Pandangan Islam tentang Mahar

Pandangan Islam tentang Mahar

Foto Ilustrasi Mahar

Pertanyaan:

Assalamu ‘alaikum wr wb Saya mau bertanya pandangan Islam tentang mahar. Jazakumullahu khair atas perhatiannya. Wassalamu ‘alaikum wr wb

Abu Alfatih

(disidangkan pada Jumat, 19 Zulhijah 1439 H / 31 Agustus 2018 M)

Jawaban:

Wa ‘alaikumussalam wr wb

Pertama-tama kami ucapkan terima kasih kepada saudara atas pertanyaan yang diajukan kepada kami. Semoga jawaban kami dapat memberikan pemahaman yang cukup kepada saudara mengenai mahar dalam pandangan Islam.

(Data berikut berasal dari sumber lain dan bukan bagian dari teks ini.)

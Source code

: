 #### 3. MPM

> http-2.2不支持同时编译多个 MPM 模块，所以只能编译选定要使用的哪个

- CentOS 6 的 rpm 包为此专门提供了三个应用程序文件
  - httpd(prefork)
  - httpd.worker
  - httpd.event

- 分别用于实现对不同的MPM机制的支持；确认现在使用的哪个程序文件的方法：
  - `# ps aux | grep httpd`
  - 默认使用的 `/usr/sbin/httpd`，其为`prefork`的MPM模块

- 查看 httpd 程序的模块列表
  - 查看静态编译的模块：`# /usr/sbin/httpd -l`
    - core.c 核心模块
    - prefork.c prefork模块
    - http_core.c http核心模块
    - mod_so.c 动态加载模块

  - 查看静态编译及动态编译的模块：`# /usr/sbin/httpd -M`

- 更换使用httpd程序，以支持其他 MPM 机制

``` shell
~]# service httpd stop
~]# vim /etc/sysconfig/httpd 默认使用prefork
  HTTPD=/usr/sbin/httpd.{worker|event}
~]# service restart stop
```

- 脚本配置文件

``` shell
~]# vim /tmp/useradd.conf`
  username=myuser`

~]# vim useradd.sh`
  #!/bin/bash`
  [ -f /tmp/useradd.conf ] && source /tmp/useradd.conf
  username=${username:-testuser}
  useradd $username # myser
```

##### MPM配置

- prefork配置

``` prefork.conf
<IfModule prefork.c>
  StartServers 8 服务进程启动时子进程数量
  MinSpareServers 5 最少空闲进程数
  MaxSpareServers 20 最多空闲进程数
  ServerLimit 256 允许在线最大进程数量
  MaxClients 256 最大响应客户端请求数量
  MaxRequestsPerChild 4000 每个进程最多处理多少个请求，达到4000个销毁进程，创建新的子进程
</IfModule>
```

Secara bahasa, mahar adalah kata serapan dari bahasa arab. Menurut Ibnu Mandzur almahru adalah sinonim dari kata ashodaqu jamaknya adalah muhuruun (Lisan al-Arab, 5/184), yang dalam bahasa Indonesia diterjemahkan sebagai maskawin, yaitu pemberian wajib berupa uang atau barang dari mempelai laki-laki kepada mempelai perempuan ketika dilangsungkan akad nikah (KBBI). Sedangkan secara istilah, dalam Kompilasi Hukum Islam (KHI) disebutkan bahwa mahar adalah pemberian dari calon mempelai pria kepada calon mempelai wanita, baik berbentuk barang, uang atau jasa yang tidak bertentangan dengan hukum Islam (Kompilasi Hukum Islam Buku I Hukum Perkawinan, BAB I Ketentuan Umum, Pasal 1 Butir d).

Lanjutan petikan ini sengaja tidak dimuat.